*** SOURCE MATERIAL ***
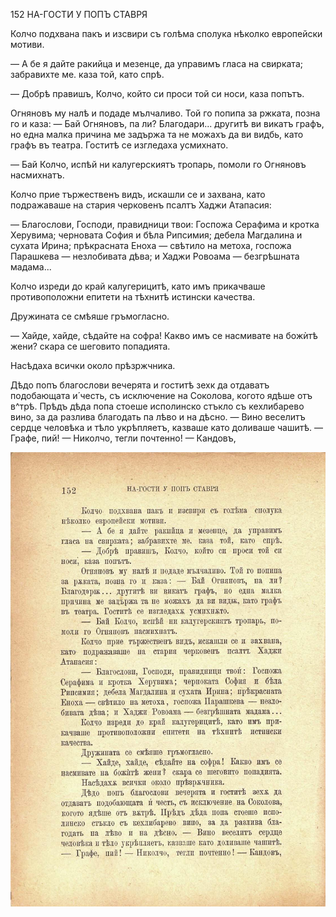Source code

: ﻿152	НА-ГОСТИ У ПОПЪ СТАВРЯ

Колчо подхвана пакъ и изсвири съ голѣма сполука нѣколко европейски мотиви.

— А бе я дайте ракийца и мезенце, да управимъ гласа на свирката; забравихте ме. каза той, като спрѣ.

— Добрѣ правишъ, Колчо, който си проси той си носи, каза попътъ.

Огняновъ му налѣ и подаде мълчаливо. Той го попипа за ржката, позна го и каза: — Бай Огняновъ, па ли? Благодари... другитѣ ви викатъ графъ, но една малка причина ме задържа та не можахъ да ви видбь, като графъ въ театра. Гоститѣ се изгледаха усмихнато.

— Бай Колчо, испѣй ни калугерскиятъ тропарь, помоли го Огняновъ насмихнатъ.

Колчо прие тържественъ видъ, искашли се и захвана, като подражаваше на стария черковенъ псалтъ Хаджи Атапасия:

— Благослови, Господи, правидници твои: Госпожа Серафима и кротка Херувима; черновата София и бѣла Рипсимия; дебела Магдалина и сухата Ирина; прѣкрасната Еноха — свѣтило на метоха, госпожа Парашкева — незлобивата дѣва; и Хаджи Ровоама — безгрѣшната мадама...

Колчо изреди до край калугерицитѣ, като имъ прикачваше противоположни епитети на тѣхнитѣ истински качества.

Дружината се смѣяше гръмогласно.

— Хайде, хайде, сѣдайте на софра! Какво имъ се насмивате на божѝтѣ жени? скара се шеговито попадията.

Насѣдаха всички около прѣзржчника.

Дѣдо попъ благослови вечерята и гоститѣ зехк да отдаватъ подобающата и́ честь, съ исключение на Соколова, когото ядѣше отъ в^трѣ. Прѣдъ дѣда попа стоеше исполинско стъкло съ кехлибарево вино, за да разлива благодать па лѣво и на дѣсно. — Вино веселитъ сердце человѣка и тѣло укрѣпляетъ, казваше като доливаше чашитѣ. — Графе, пий! — Николчо, тегли почтенно! — Кандовъ,

![original](../images/171.jpg)

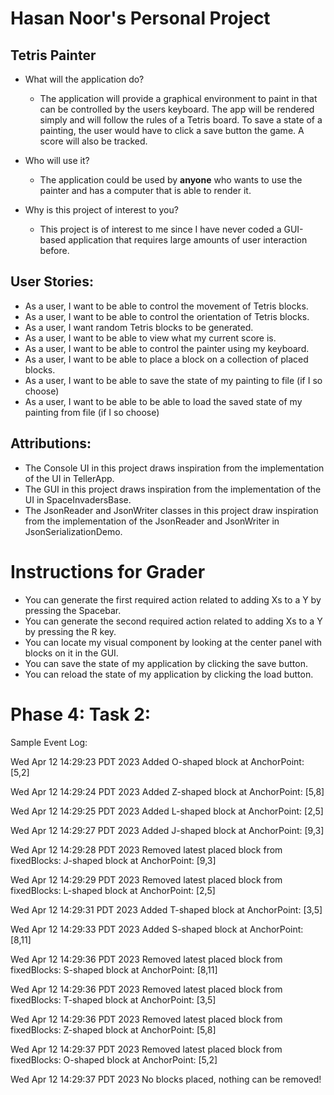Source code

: # Hasan Noor's Personal Project
## Tetris Painter

- What will the application do?

    - The application will provide a graphical environment to paint in that can be controlled by the users keyboard.
  The app will be rendered simply and will follow the rules of a Tetris board. To save a state of a painting, the user
  would have to click a save button the game. A score will also be tracked.


- Who will use it?

    - The application could be used by **anyone** who wants to use the painter and has a computer that is able to render it.


- Why is this project of interest to you?
    - This project is of interest to me since I have never coded a GUI-based application that requires large amounts of
  user interaction before.

## User Stories:

- As a user, I want to be able to control the movement of Tetris blocks.
- As a user, I want to be able to control the orientation of Tetris blocks.
- As a user, I want random Tetris blocks to be generated.
- As a user, I want to be able to view what my current score is.
- As a user, I want to be able to control the painter using my keyboard.
- As a user, I want to be able to place a block on a collection of placed blocks.
- As a user, I want to be able to save the state of my painting to file (if I so choose)
- As a user, I want to be able to be able to load the saved state of my painting from file (if I so choose)

## Attributions:
- The Console UI in this project draws inspiration from the implementation of the UI in TellerApp. 
- The GUI in this project draws inspiration from the implementation of the UI in SpaceInvadersBase.
- The JsonReader and JsonWriter classes in this project draw inspiration from the implementation of the JsonReader and JsonWriter in JsonSerializationDemo.

# Instructions for Grader
- You can generate the first required action related to adding Xs to a Y by pressing the Spacebar.
- You can generate the second required action related to adding Xs to a Y by pressing the R key.
- You can locate my visual component by looking at the center panel with blocks on it in the GUI.
- You can save the state of my application by clicking the save button.
- You can reload the state of my application by clicking the load button.

# Phase 4: Task 2:

Sample Event Log:

Wed Apr 12 14:29:23 PDT 2023
Added O-shaped block at AnchorPoint: [5,2]

Wed Apr 12 14:29:24 PDT 2023
Added Z-shaped block at AnchorPoint: [5,8]

Wed Apr 12 14:29:25 PDT 2023
Added L-shaped block at AnchorPoint: [2,5]

Wed Apr 12 14:29:27 PDT 2023
Added J-shaped block at AnchorPoint: [9,3]

Wed Apr 12 14:29:28 PDT 2023
Removed latest placed block from fixedBlocks: J-shaped block at AnchorPoint: [9,3]

Wed Apr 12 14:29:29 PDT 2023
Removed latest placed block from fixedBlocks: L-shaped block at AnchorPoint: [2,5]

Wed Apr 12 14:29:31 PDT 2023
Added T-shaped block at AnchorPoint: [3,5]

Wed Apr 12 14:29:33 PDT 2023
Added S-shaped block at AnchorPoint: [8,11]

Wed Apr 12 14:29:36 PDT 2023
Removed latest placed block from fixedBlocks: S-shaped block at AnchorPoint: [8,11]

Wed Apr 12 14:29:36 PDT 2023
Removed latest placed block from fixedBlocks: T-shaped block at AnchorPoint: [3,5]

Wed Apr 12 14:29:36 PDT 2023
Removed latest placed block from fixedBlocks: Z-shaped block at AnchorPoint: [5,8]

Wed Apr 12 14:29:37 PDT 2023
Removed latest placed block from fixedBlocks: O-shaped block at AnchorPoint: [5,2]

Wed Apr 12 14:29:37 PDT 2023
No blocks placed, nothing can be removed!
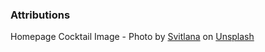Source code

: ### Attributions

Homepage Cocktail Image - Photo
by <a href="https://unsplash.com/@kekse_und_ich?utm_content=creditCopyText&utm_medium=referral&utm_source=unsplash">
Svitlana</a>
on <a href="https://unsplash.com/photos/a-glass-of-orange-juice-on-a-table-vexxZA_JNso?utm_content=creditCopyText&utm_medium=referral&utm_source=unsplash">
Unsplash</a>
      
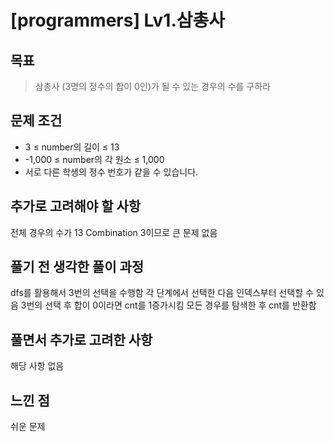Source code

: # [programmers] Lv1.삼총사

## 목표
> 삼총사 (3명의 정수의 합이 0인)가 될 수 있는 경우의 수를 구하라

## 문제 조건
* 3 ≤ number의 길이 ≤ 13
* -1,000 ≤ number의 각 원소 ≤ 1,000
* 서로 다른 학생의 정수 번호가 같을 수 있습니다.

## 추가로 고려해야 할 사항
전체 경우의 수가 13 Combination 3이므로 큰 문제 없음

## 풀기 전 생각한 풀이 과정
dfs를 활용해서 3번의 선택을 수행함
각 단계에서 선택한 다음 인덱스부터 선택할 수 있음
3번의 선택 후 합이 0이라면 cnt를 1증가시킴
모든 경우를 탐색한 후 cnt를 반환함

## 풀면서 추가로 고려한 사항
해당 사항 없음

## 느낀 점
쉬운 문제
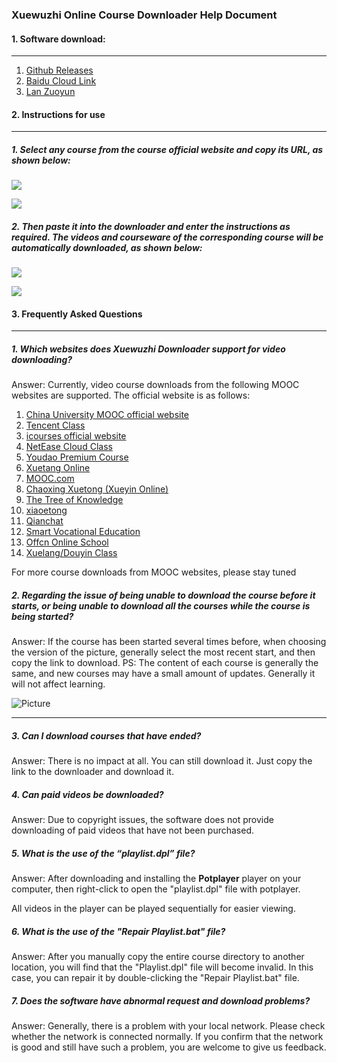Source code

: ### Xuewuzhi Online Course Downloader Help Document



#### 1. Software download:

------

1. [Github Releases](https://github.com/PyJun/Mooc_Downloader/releases)
2. [Baidu Cloud Link](https://pan.baidu.com/s/1rP5Q66j1xF3D5l5iAL335g)
3. [Lan Zuoyun](https://pyjun.lanzoui.com/b00n4ln4b)



#### 2. Instructions for use

------

##### 1. Select any course from the course official website and copy its URL, as shown below:

![](http://118.31.48.9/images/downloader/copy1.png)

![](http://118.31.48.9/images/downloader/copy2.png)



##### 2. Then paste it into the downloader and enter the instructions as required. The videos and courseware of the corresponding course will be automatically downloaded, as shown below:

![](http://118.31.48.9/images/downloader/demo1.png)

![](http://118.31.48.9/images/downloader/demo2.png)



#### 3. Frequently Asked Questions

------

##### 1. Which websites does Xuewuzhi Downloader support for video downloading?

Answer: Currently, video course downloads from the following MOOC websites are supported. The official website is as follows:

1. [China University MOOC official website](https://www.icourse163.org/)
2. [Tencent Class](https://ke.qq.com/)
3. [icourses official website](http://www.icourses.cn/)
4. [NetEase Cloud Class](https://study.163.com/)
5. [Youdao Premium Course](https://ke.youdao.com/)
6. [Xuetang Online](https://next.xuetangx.com/)
7. [MOOC.com](http://www.imooc.com/)
8. [Chaoxing Xuetong (Xueyin Online)](http://www.xueyinonline.com/)
9. [The Tree of Knowledge](https://www.zhihuishu.com/)
10. [xiaoetong](https://study.xiaoe-tech.com/)
11. [Qianchat](https://www.qlchat.com/)
12. [Smart Vocational Education](https://www.icve.com.cn/)
13. [Offcn Online School](https://www.eoffcn.com/)
14. [Xuelang/Douyin Class](https://www.xuelangapp.com/)


For more course downloads from MOOC websites, please stay tuned

##### 2. Regarding the issue of being unable to download the course before it starts, or being unable to download all the courses while the course is being started?

Answer: If the course has been started several times before, when choosing the version of the picture, generally select the most recent start, and then copy the link to download.
PS: The content of each course is generally the same, and new courses may have a small amount of updates. Generally it will not affect learning.

![Picture](http://118.31.48.9/images/downloader/help1.png)

------

##### 3. Can I download courses that have ended?

Answer: There is no impact at all. You can still download it. Just copy the link to the downloader and download it.

##### 4. Can paid videos be downloaded?

Answer: Due to copyright issues, the software does not provide downloading of paid videos that have not been purchased.

##### 5. What is the use of the “playlist.dpl” file?

Answer: After downloading and installing the **Potplayer** player on your computer, then right-click to open the "playlist.dpl" file with potplayer.

All videos in the player can be played sequentially for easier viewing.

##### 6. What is the use of the "Repair Playlist.bat" file?

Answer: After you manually copy the entire course directory to another location, you will find that the "Playlist.dpl" file will become invalid. In this case, you can repair it by double-clicking the "Repair Playlist.bat" file.

##### 7. Does the software have abnormal request and download problems?

Answer: Generally, there is a problem with your local network. Please check whether the network is connected normally. If you confirm that the network is good and still have such a problem, you are welcome to give us feedback.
*** End of SOURCE MATERIAL ***
TASK DIRECTIONS: Please copy the lines above exactly, starting at the line that holds "No blocks placed, nothing can be removed!" and ending at the line that holds "dfs를 활용해서 3번의 선택을 수행함"; include both, but no pictures.

WORKED SOLUTION:
No blocks placed, nothing can be removed!
Source code

: ### Attributions

Homepage Cocktail Image - Photo
by <a href="https://unsplash.com/@kekse_und_ich?utm_content=creditCopyText&utm_medium=referral&utm_source=unsplash">
Svitlana</a>
on <a href="https://unsplash.com/photos/a-glass-of-orange-juice-on-a-table-vexxZA_JNso?utm_content=creditCopyText&utm_medium=referral&utm_source=unsplash">
Unsplash</a>
      
Source code

: # [programmers] Lv1.삼총사

## 목표
> 삼총사 (3명의 정수의 합이 0인)가 될 수 있는 경우의 수를 구하라

## 문제 조건
* 3 ≤ number의 길이 ≤ 13
* -1,000 ≤ number의 각 원소 ≤ 1,000
* 서로 다른 학생의 정수 번호가 같을 수 있습니다.

## 추가로 고려해야 할 사항
전체 경우의 수가 13 Combination 3이므로 큰 문제 없음

## 풀기 전 생각한 풀이 과정
dfs를 활용해서 3번의 선택을 수행함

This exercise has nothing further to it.